Stored data:
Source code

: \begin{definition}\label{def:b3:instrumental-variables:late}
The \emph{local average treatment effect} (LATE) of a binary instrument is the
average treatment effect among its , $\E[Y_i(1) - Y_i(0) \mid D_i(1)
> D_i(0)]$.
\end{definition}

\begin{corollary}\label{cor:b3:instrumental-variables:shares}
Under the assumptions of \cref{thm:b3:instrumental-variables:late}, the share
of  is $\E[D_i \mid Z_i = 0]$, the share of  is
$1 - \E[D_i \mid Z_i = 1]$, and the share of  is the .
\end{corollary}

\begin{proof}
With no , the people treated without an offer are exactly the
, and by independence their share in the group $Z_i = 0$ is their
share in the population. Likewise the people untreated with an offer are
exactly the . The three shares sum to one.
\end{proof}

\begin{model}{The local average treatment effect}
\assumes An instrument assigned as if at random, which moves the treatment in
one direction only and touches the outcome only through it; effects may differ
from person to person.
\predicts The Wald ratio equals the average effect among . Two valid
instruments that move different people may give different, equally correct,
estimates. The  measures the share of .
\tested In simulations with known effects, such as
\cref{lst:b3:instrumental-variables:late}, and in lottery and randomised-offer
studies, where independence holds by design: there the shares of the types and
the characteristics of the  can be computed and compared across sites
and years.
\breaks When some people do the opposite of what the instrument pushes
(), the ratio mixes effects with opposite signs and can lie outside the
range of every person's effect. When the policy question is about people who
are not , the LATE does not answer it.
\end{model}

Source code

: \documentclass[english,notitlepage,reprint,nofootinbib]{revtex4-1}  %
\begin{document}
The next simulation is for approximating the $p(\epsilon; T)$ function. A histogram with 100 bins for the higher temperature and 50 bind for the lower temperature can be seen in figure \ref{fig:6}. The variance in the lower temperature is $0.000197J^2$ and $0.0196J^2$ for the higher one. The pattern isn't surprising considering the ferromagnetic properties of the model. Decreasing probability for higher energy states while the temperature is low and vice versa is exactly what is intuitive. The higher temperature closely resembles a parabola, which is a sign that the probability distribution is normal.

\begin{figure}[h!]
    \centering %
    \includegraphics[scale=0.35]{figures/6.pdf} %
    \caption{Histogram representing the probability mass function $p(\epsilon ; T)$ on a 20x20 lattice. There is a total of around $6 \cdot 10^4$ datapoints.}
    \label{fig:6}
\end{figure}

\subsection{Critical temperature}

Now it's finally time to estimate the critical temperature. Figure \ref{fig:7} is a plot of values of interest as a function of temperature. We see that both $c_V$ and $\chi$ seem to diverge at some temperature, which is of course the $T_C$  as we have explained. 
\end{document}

**Goal of the exercise:** Out of the preceding entries, pull every line containing the string "model".

**Result:**
\begin{model}{The local average treatment effect}
\end{model}
The next simulation is for approximating the $p(\epsilon; T)$ function. A histogram with 100 bins for the higher temperature and 50 bind for the lower temperature can be seen in figure \ref{fig:6}. The variance in the lower temperature is $0.000197J^2$ and $0.0196J^2$ for the higher one. The pattern isn't surprising considering the ferromagnetic properties of the model. Decreasing probability for higher energy states while the temperature is low and vice versa is exactly what is intuitive. The higher temperature closely resembles a parabola, which is a sign that the probability distribution is normal.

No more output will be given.